Hotel in Manhattan, New York

The Howard Hotel, also referred to as Howard's Hotel or the Howard House, was a well-known New York City hotel in the mid-19th century, located in Lower Manhattan at the corner of Broadway and Maiden Lane (176 Broadway).

==History==

The six-story hotel (161 feet in front and 130 feet deep, with a dining room of 160 by 30 feet) opened in March 1840. Hoteliers Daniel D. Howard and John P. Howard were its early proprietors. They were sons of John Howard, who long operated a hotel in Burlington, Vermont. By the late 1850s, J.E. Kingsley and Ainslee had taken over as proprietors.

U.S. President John Tyler stayed at the hotel on the night of June 25, 1842, the day before his marriage to Julia Gardiner Tyler. The hotel owners locked up the servants to prevent press leaks, so the wedding took the world by surprise.

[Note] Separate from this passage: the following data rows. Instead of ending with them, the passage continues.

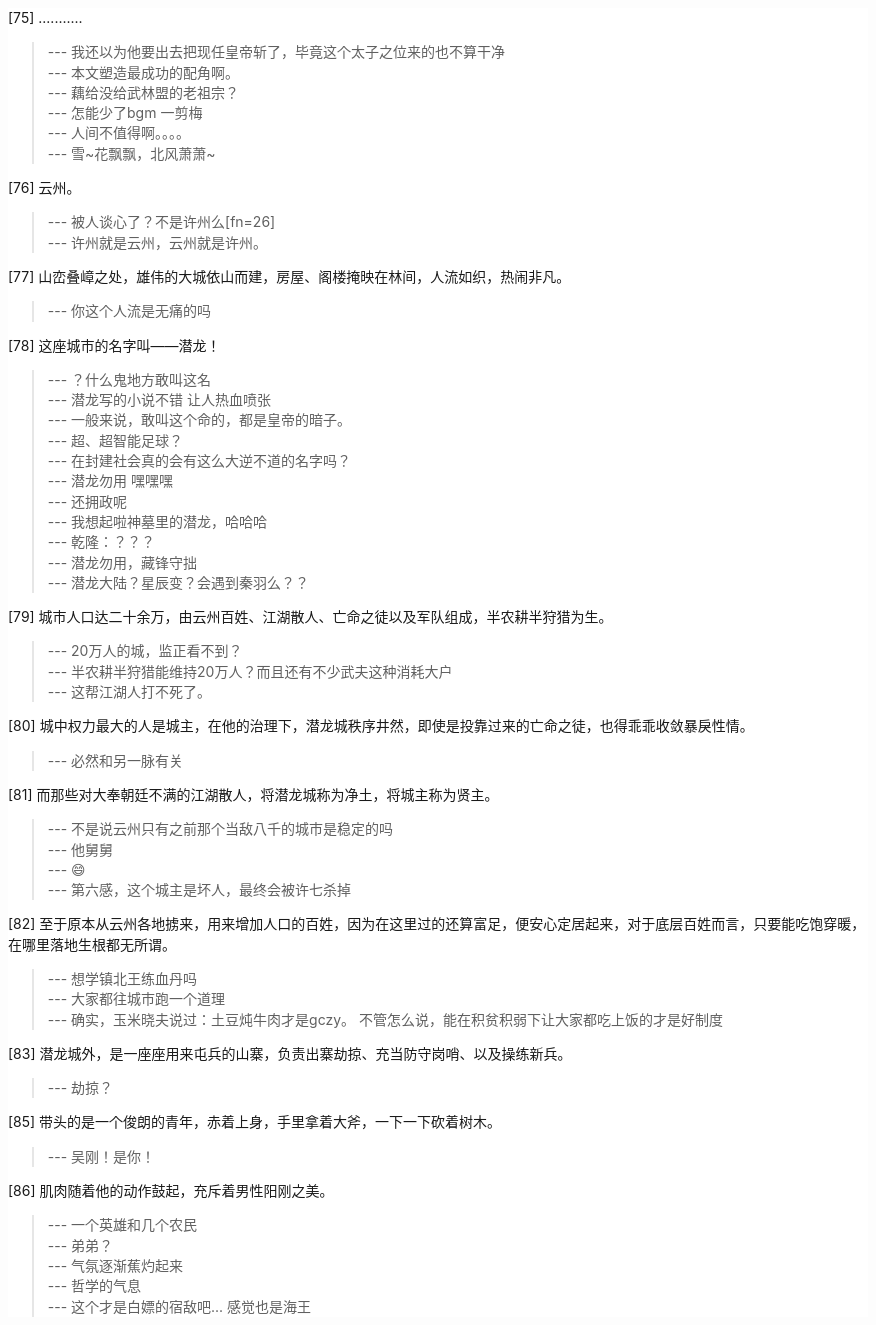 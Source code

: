 [75] ...........
>--- 我还以为他要出去把现任皇帝斩了，毕竟这个太子之位来的也不算干净<br>
>--- 本文塑造最成功的配角啊。<br>
>--- 藕给没给武林盟的老祖宗？<br>
>--- 怎能少了bgm 一剪梅<br>
>--- 人间不值得啊。。。。<br>
>--- 雪~花飘飘，北风萧萧~<br>

[76] 云州。
>--- 被人谈心了？不是许州么[fn=26]<br>
>--- 许州就是云州，云州就是许州。<br>

[77] 山峦叠嶂之处，雄伟的大城依山而建，房屋、阁楼掩映在林间，人流如织，热闹非凡。
>--- 你这个人流是无痛的吗<br>

[78] 这座城市的名字叫——潜龙！
>--- ？什么鬼地方敢叫这名<br>
>--- 潜龙写的小说不错 让人热血喷张<br>
>--- 一般来说，敢叫这个命的，都是皇帝的暗子。<br>
>--- 超、超智能足球？<br>
>--- 在封建社会真的会有这么大逆不道的名字吗？<br>
>--- 潜龙勿用
嘿嘿嘿<br>
>--- 还拥政呢<br>
>--- 我想起啦神墓里的潜龙，哈哈哈<br>
>--- 乾隆：？？？<br>
>--- 潜龙勿用，藏锋守拙<br>
>--- 潜龙大陆？星辰变？会遇到秦羽么？？<br>

[79] 城市人口达二十余万，由云州百姓、江湖散人、亡命之徒以及军队组成，半农耕半狩猎为生。
>--- 20万人的城，监正看不到？<br>
>--- 半农耕半狩猎能维持20万人？而且还有不少武夫这种消耗大户<br>
>--- 这帮江湖人打不死了。<br>

[80] 城中权力最大的人是城主，在他的治理下，潜龙城秩序井然，即使是投靠过来的亡命之徒，也得乖乖收敛暴戾性情。
>--- 必然和另一脉有关<br>

[81] 而那些对大奉朝廷不满的江湖散人，将潜龙城称为净土，将城主称为贤主。
>--- 不是说云州只有之前那个当敌八千的城市是稳定的吗<br>
>--- 他舅舅<br>
>--- 😄<br>
>--- 第六感，这个城主是坏人，最终会被许七杀掉<br>

[82] 至于原本从云州各地掳来，用来增加人口的百姓，因为在这里过的还算富足，便安心定居起来，对于底层百姓而言，只要能吃饱穿暖，在哪里落地生根都无所谓。
>--- 想学镇北王练血丹吗<br>
>--- 大家都往城市跑一个道理<br>
>--- 确实，玉米晓夫说过：土豆炖牛肉才是gczy。
不管怎么说，能在积贫积弱下让大家都吃上饭的才是好制度<br>

[83] 潜龙城外，是一座座用来屯兵的山寨，负责出寨劫掠、充当防守岗哨、以及操练新兵。
>--- 劫掠？<br>

[85] 带头的是一个俊朗的青年，赤着上身，手里拿着大斧，一下一下砍着树木。
>--- 吴刚！是你！<br>

[86] 肌肉随着他的动作鼓起，充斥着男性阳刚之美。
>--- 一个英雄和几个农民<br>
>--- 弟弟？<br>
>--- 气氛逐渐蕉灼起来<br>
>--- 哲学的气息<br>
>--- 这个才是白嫖的宿敌吧... 感觉也是海王<br>
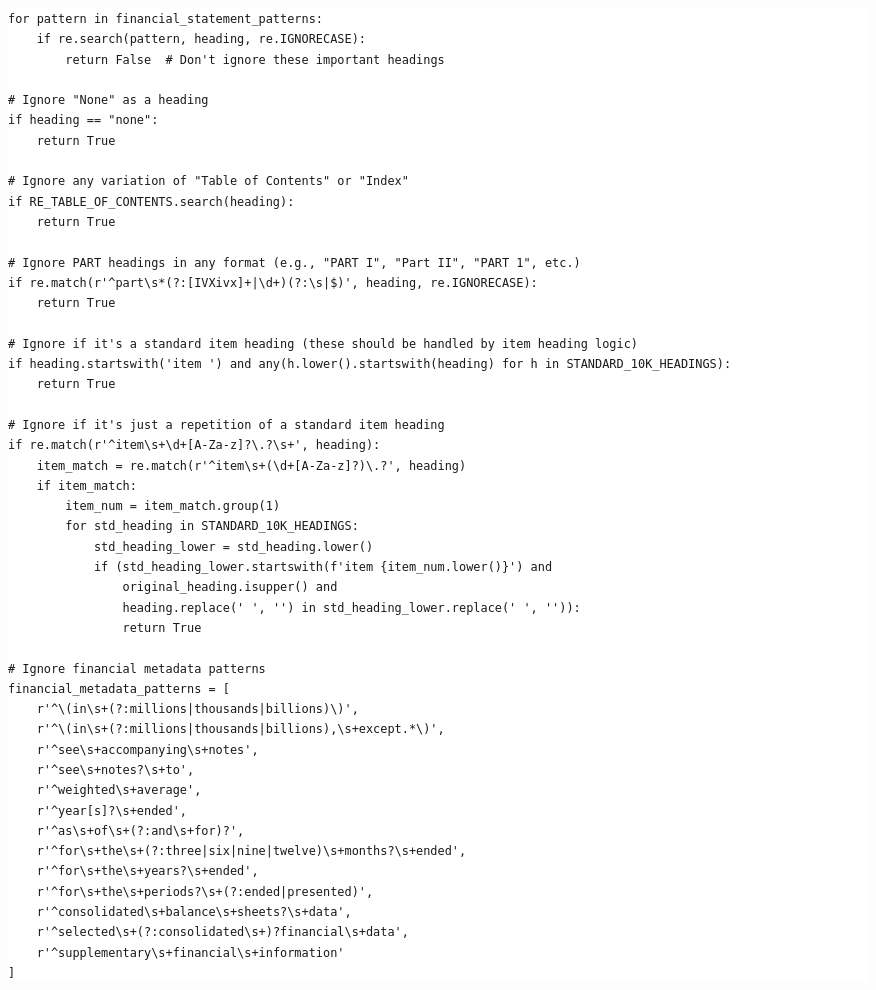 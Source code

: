     for pattern in financial_statement_patterns:
        if re.search(pattern, heading, re.IGNORECASE):
            return False  # Don't ignore these important headings
    
    # Ignore "None" as a heading
    if heading == "none":
        return True
    
    # Ignore any variation of "Table of Contents" or "Index"
    if RE_TABLE_OF_CONTENTS.search(heading):
        return True
    
    # Ignore PART headings in any format (e.g., "PART I", "Part II", "PART 1", etc.)
    if re.match(r'^part\s*(?:[IVXivx]+|\d+)(?:\s|$)', heading, re.IGNORECASE):
        return True
    
    # Ignore if it's a standard item heading (these should be handled by item heading logic)
    if heading.startswith('item ') and any(h.lower().startswith(heading) for h in STANDARD_10K_HEADINGS):
        return True
        
    # Ignore if it's just a repetition of a standard item heading
    if re.match(r'^item\s+\d+[A-Za-z]?\.?\s+', heading):
        item_match = re.match(r'^item\s+(\d+[A-Za-z]?)\.?', heading)
        if item_match:
            item_num = item_match.group(1)
            for std_heading in STANDARD_10K_HEADINGS:
                std_heading_lower = std_heading.lower()
                if (std_heading_lower.startswith(f'item {item_num.lower()}') and 
                    original_heading.isupper() and 
                    heading.replace(' ', '') in std_heading_lower.replace(' ', '')):
                    return True
    
    # Ignore financial metadata patterns
    financial_metadata_patterns = [
        r'^\(in\s+(?:millions|thousands|billions)\)',
        r'^\(in\s+(?:millions|thousands|billions),\s+except.*\)',
        r'^see\s+accompanying\s+notes',
        r'^see\s+notes?\s+to',
        r'^weighted\s+average',
        r'^year[s]?\s+ended',
        r'^as\s+of\s+(?:and\s+for)?',
        r'^for\s+the\s+(?:three|six|nine|twelve)\s+months?\s+ended',
        r'^for\s+the\s+years?\s+ended',
        r'^for\s+the\s+periods?\s+(?:ended|presented)',
        r'^consolidated\s+balance\s+sheets?\s+data',
        r'^selected\s+(?:consolidated\s+)?financial\s+data',
        r'^supplementary\s+financial\s+information'
    ]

Later African-American politician Tunis Campbell was the principal waiter at the hotel for some time (at least from 1842–45), and later wrote a well-regarded 1848 guide to hotel management.

The hotel was among those which the "Confederate Army of Manhattan" attempted to burn down in November 1864.

==Demise==

The building was converted into offices in 1868.

The location of the hotel is now occupied by the Cushman Building (1898) designed by C. P. H. Gilbert on the corner, and the building adjoining it to the north on Broadway.